▸ PROBLEM TO WORK ON:
From the listing below, copy only the lines from the line that contains "- **Responsive**: Mobile-first" to the line that contains "- NOTE! To be", counting those two lines as part of the copy.
----- EXERCISE DATA
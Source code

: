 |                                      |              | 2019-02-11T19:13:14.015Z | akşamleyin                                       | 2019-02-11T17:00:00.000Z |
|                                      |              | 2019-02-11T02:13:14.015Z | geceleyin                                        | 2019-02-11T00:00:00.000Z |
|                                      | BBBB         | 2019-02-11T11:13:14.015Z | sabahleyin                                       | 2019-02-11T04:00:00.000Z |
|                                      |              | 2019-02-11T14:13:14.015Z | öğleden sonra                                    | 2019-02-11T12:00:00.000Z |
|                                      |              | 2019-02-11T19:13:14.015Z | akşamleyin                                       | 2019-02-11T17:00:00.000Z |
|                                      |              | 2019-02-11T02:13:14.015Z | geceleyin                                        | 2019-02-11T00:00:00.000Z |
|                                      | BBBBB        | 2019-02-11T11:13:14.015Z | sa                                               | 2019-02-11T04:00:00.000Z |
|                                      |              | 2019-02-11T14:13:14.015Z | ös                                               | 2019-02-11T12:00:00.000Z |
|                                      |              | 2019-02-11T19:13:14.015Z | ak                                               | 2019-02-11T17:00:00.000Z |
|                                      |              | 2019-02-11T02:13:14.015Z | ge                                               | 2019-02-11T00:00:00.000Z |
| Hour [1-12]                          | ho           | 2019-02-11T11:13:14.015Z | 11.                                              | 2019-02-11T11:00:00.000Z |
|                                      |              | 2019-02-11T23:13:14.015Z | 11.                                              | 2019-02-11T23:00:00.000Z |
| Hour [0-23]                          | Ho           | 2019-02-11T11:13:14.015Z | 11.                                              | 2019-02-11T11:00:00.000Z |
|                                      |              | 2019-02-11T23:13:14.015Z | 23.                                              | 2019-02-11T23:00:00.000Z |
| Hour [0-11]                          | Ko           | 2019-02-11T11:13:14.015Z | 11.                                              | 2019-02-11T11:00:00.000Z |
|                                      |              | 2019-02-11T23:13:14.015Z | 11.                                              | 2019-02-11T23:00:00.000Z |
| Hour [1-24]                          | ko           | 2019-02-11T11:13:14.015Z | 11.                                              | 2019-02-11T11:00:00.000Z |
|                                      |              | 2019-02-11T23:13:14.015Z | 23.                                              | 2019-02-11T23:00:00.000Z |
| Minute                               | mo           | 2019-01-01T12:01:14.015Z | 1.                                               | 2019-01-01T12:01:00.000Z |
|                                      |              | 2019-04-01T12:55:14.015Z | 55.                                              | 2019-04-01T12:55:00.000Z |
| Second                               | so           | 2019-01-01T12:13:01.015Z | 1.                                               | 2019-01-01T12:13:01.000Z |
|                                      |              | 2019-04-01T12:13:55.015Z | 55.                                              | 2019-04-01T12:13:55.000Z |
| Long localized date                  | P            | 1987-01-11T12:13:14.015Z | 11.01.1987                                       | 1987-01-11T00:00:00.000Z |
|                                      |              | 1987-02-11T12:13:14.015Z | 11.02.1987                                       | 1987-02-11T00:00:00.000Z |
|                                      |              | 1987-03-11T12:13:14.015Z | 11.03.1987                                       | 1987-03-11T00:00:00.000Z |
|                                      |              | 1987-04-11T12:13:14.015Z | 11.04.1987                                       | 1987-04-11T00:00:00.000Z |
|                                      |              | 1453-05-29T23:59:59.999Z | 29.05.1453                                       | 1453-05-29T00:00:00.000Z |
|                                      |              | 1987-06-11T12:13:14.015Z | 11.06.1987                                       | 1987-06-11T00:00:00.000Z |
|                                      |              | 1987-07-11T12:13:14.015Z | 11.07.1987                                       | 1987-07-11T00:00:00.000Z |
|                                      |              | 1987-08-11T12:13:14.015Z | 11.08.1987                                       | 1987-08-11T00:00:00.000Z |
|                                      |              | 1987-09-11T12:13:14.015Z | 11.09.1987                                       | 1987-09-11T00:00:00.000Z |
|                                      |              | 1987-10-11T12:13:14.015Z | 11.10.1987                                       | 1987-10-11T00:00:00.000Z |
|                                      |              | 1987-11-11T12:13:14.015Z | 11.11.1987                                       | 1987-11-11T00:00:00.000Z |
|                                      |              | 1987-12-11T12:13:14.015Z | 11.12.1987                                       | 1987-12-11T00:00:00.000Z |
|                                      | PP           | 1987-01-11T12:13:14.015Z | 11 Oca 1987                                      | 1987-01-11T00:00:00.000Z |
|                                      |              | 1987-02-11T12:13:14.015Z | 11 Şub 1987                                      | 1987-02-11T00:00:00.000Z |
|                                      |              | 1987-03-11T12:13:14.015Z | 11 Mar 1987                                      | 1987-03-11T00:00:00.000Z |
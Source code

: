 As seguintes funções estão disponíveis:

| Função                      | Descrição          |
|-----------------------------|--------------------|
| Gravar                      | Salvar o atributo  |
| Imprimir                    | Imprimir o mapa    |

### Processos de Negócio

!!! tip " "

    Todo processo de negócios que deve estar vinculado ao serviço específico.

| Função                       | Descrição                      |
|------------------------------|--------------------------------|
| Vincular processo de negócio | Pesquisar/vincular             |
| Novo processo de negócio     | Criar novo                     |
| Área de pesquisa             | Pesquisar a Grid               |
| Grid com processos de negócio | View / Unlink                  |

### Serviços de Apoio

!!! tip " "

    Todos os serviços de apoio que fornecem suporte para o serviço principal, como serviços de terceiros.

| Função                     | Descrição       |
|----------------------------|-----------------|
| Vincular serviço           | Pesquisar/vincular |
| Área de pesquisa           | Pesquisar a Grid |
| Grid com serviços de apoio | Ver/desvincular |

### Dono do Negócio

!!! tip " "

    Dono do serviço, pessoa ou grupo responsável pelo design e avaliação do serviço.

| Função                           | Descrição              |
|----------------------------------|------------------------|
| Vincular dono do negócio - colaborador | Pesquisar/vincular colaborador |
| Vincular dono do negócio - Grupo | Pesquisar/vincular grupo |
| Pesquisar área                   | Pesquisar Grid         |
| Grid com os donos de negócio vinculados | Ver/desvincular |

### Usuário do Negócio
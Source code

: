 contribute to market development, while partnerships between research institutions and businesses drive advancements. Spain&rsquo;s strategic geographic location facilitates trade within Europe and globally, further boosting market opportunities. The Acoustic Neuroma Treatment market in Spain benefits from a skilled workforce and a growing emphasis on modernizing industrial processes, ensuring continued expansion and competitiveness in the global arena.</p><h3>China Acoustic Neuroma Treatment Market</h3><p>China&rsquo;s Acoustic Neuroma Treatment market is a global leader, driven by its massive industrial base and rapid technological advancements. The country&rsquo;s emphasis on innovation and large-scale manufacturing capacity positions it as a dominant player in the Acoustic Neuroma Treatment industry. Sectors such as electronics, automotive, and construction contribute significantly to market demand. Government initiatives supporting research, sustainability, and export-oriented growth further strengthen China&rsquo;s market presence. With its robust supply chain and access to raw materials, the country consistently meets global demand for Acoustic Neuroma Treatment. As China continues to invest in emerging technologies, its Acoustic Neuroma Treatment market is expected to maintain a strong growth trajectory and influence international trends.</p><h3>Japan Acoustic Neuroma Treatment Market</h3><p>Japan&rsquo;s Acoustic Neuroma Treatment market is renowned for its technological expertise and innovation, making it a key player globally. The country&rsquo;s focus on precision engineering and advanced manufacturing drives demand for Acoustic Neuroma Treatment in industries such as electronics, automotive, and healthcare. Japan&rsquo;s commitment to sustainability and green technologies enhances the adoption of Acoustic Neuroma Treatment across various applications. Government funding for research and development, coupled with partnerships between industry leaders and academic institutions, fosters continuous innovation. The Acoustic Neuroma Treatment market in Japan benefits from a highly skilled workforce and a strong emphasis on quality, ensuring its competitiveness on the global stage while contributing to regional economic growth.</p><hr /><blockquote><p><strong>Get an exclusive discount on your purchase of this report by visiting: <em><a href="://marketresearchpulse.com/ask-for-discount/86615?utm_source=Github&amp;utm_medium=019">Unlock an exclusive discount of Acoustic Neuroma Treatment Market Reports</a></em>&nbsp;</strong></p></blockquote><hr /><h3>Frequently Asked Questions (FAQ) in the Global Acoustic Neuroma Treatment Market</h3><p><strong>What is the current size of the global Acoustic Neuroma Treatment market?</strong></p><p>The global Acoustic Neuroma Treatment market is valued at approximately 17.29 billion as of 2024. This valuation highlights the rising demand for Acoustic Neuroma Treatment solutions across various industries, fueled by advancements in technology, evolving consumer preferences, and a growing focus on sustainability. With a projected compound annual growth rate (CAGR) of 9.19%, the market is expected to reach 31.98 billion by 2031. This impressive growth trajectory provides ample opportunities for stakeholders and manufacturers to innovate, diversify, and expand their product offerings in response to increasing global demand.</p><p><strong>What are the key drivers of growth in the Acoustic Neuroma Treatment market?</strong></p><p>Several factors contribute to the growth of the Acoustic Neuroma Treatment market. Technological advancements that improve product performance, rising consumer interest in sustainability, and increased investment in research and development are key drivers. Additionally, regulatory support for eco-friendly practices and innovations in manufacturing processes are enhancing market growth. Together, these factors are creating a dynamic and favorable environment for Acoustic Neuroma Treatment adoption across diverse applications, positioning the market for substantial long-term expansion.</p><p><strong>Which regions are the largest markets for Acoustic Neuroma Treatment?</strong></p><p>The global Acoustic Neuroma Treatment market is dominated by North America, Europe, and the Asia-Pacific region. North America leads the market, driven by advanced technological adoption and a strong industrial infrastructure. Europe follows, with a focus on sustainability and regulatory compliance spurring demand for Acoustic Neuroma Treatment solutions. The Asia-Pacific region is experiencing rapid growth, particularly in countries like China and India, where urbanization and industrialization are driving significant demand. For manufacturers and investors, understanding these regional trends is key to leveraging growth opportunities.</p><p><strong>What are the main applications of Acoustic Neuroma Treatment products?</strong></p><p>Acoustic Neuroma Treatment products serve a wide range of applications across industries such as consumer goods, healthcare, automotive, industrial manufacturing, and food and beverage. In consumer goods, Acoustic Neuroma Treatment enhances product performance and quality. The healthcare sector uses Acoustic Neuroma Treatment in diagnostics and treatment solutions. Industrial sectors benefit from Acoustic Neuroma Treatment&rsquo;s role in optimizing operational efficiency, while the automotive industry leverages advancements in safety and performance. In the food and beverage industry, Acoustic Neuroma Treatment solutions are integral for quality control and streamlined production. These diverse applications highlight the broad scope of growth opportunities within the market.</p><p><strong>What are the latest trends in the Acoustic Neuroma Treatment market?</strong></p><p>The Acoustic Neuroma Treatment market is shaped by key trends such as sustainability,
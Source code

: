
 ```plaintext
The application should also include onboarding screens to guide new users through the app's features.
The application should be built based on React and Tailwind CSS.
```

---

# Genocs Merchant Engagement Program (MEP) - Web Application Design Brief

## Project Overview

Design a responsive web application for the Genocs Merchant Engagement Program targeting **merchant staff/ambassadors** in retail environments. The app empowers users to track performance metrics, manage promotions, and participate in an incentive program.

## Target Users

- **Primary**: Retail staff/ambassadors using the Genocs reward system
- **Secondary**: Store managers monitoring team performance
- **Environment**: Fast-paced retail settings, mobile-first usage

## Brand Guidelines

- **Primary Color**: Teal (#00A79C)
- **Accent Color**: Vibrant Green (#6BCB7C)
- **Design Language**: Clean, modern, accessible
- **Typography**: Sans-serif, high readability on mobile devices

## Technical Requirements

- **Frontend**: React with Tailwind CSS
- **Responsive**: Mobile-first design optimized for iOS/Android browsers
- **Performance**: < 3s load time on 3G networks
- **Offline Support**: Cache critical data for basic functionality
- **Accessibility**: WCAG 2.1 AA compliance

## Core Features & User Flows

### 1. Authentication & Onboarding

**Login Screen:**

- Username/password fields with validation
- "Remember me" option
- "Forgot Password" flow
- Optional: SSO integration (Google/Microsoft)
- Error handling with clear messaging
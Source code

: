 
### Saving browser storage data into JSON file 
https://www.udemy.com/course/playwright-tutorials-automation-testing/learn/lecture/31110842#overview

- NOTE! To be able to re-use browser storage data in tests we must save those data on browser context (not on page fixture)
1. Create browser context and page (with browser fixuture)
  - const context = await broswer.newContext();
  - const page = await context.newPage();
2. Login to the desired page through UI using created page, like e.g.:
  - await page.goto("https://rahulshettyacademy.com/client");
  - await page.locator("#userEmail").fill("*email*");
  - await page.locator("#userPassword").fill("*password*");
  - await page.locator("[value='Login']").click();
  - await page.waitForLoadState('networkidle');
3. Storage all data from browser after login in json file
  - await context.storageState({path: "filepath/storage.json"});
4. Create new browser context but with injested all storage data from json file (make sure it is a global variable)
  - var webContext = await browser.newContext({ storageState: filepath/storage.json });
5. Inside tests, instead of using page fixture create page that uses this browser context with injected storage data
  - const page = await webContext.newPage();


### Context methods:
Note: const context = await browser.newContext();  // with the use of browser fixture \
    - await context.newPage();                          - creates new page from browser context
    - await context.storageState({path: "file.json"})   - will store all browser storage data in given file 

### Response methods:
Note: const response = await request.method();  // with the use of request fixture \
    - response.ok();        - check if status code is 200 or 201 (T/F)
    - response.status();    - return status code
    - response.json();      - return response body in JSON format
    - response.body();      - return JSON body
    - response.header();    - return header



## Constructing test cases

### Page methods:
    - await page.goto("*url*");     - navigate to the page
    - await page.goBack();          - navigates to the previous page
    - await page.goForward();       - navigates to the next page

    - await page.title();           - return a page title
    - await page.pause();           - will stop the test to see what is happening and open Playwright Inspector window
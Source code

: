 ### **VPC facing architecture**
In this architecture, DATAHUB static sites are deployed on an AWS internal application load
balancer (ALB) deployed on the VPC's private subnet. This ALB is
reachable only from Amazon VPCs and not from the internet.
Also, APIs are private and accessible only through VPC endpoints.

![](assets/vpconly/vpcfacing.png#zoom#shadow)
----------
▸ ANSWER FOR THE TASK:
- **Responsive**: Mobile-first design optimized for iOS/Android browsers
- **Performance**: < 3s load time on 3G networks
- **Offline Support**: Cache critical data for basic functionality
- **Accessibility**: WCAG 2.1 AA compliance

## Core Features & User Flows

### 1. Authentication & Onboarding

**Login Screen:**

- Username/password fields with validation
- "Remember me" option
- "Forgot Password" flow
- Optional: SSO integration (Google/Microsoft)
- Error handling with clear messaging
Source code

: 
### Saving browser storage data into JSON file 
https://www.udemy.com/course/playwright-tutorials-automation-testing/learn/lecture/31110842#overview

- NOTE! To be able to re-use browser storage data in tests we must save those data on browser context (not on page fixture)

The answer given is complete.